___ PROVIDED DATA ___

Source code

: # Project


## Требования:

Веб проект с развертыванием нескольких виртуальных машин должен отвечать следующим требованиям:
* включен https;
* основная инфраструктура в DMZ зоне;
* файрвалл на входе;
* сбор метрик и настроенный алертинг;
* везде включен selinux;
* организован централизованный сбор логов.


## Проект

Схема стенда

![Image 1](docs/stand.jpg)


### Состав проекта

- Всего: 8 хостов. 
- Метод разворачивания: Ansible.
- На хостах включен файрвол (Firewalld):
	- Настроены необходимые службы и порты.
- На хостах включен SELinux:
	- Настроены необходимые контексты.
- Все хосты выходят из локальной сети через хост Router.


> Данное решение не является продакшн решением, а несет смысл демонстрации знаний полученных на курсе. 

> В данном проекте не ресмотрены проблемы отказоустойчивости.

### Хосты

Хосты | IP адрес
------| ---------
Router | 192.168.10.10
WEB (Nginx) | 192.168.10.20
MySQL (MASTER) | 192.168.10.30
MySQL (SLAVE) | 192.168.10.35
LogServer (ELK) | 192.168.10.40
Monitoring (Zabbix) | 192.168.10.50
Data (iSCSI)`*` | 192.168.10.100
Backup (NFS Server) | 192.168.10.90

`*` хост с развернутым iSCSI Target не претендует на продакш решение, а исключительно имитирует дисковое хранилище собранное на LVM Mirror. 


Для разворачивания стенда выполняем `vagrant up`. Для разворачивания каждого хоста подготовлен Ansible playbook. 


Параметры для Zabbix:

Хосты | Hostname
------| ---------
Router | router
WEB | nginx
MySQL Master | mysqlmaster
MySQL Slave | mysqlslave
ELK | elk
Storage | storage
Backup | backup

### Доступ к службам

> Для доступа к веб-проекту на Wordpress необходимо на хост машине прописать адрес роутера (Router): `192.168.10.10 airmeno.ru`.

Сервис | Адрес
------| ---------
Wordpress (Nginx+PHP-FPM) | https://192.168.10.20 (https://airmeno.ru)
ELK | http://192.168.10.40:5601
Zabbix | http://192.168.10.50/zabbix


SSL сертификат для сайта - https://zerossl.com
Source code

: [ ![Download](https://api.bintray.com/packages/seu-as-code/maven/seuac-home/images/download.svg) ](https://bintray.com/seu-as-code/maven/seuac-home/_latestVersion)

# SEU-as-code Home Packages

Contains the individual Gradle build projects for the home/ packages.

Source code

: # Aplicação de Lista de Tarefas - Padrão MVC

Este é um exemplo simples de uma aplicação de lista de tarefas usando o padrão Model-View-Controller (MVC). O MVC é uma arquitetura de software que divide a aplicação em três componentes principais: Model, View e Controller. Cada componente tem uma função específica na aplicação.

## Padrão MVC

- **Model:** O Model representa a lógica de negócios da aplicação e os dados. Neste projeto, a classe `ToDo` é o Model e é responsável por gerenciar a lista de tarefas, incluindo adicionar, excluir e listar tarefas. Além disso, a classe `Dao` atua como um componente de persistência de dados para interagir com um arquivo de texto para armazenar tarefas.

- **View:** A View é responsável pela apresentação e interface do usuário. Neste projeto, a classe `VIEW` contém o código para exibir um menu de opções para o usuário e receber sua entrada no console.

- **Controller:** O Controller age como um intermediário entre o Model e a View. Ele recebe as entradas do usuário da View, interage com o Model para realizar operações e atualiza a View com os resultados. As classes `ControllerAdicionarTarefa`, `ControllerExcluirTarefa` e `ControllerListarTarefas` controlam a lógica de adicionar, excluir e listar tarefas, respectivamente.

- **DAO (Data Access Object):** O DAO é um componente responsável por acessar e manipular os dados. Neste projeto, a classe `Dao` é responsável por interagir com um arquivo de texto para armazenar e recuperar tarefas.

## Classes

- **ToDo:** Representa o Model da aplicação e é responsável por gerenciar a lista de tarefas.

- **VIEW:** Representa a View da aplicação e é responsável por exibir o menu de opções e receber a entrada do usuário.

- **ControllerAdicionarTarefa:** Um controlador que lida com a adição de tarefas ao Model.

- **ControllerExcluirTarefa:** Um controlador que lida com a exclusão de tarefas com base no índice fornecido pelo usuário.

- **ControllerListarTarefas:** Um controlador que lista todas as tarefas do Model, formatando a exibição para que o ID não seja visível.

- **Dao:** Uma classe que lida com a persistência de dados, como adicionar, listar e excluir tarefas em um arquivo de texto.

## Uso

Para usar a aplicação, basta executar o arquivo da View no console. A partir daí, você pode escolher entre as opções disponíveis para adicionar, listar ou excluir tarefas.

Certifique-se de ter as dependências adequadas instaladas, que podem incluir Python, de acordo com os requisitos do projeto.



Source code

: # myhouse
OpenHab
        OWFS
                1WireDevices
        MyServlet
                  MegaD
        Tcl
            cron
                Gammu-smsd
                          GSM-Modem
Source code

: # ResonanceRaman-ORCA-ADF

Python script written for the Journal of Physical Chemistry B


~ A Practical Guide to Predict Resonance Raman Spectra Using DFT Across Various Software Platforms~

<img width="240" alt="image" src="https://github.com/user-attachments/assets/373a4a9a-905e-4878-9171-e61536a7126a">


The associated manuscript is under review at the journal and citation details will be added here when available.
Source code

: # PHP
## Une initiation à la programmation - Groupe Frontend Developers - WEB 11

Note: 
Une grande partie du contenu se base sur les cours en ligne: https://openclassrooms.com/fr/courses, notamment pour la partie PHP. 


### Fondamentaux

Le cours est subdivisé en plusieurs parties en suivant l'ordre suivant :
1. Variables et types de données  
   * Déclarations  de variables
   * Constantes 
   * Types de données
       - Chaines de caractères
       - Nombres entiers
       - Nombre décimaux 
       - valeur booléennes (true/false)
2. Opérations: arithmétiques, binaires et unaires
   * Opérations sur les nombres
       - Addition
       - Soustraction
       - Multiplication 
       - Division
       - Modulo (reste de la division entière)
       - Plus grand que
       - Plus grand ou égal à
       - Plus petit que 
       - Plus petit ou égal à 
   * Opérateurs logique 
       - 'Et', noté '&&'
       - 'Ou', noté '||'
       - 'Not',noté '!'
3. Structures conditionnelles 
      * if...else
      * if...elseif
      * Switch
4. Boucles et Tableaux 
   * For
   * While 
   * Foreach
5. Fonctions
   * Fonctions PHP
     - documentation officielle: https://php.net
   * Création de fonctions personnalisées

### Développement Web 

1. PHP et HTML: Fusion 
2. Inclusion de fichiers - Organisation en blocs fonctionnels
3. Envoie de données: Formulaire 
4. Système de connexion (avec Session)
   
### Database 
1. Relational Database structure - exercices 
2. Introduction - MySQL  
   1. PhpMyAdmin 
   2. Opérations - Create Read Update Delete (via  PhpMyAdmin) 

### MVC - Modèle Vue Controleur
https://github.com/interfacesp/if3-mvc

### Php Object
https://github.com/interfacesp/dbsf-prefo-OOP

___

WHAT TO WORK ON => Wherever the string "entre" appears in the data above, copy the line it sits in.

COMPLETED EXERCISE =>
- **Controller:** O Controller age como um intermediário entre o Model e a View. Ele recebe as entradas do usuário da View, interage com o Model para realizar operações e atualiza a View com os resultados. As classes `ControllerAdicionarTarefa`, `ControllerExcluirTarefa` e `ControllerListarTarefas` controlam a lógica de adicionar, excluir e listar tarefas, respectivamente.
Para usar a aplicação, basta executar o arquivo da View no console. A partir daí, você pode escolher entre as opções disponíveis para adicionar, listar ou excluir tarefas.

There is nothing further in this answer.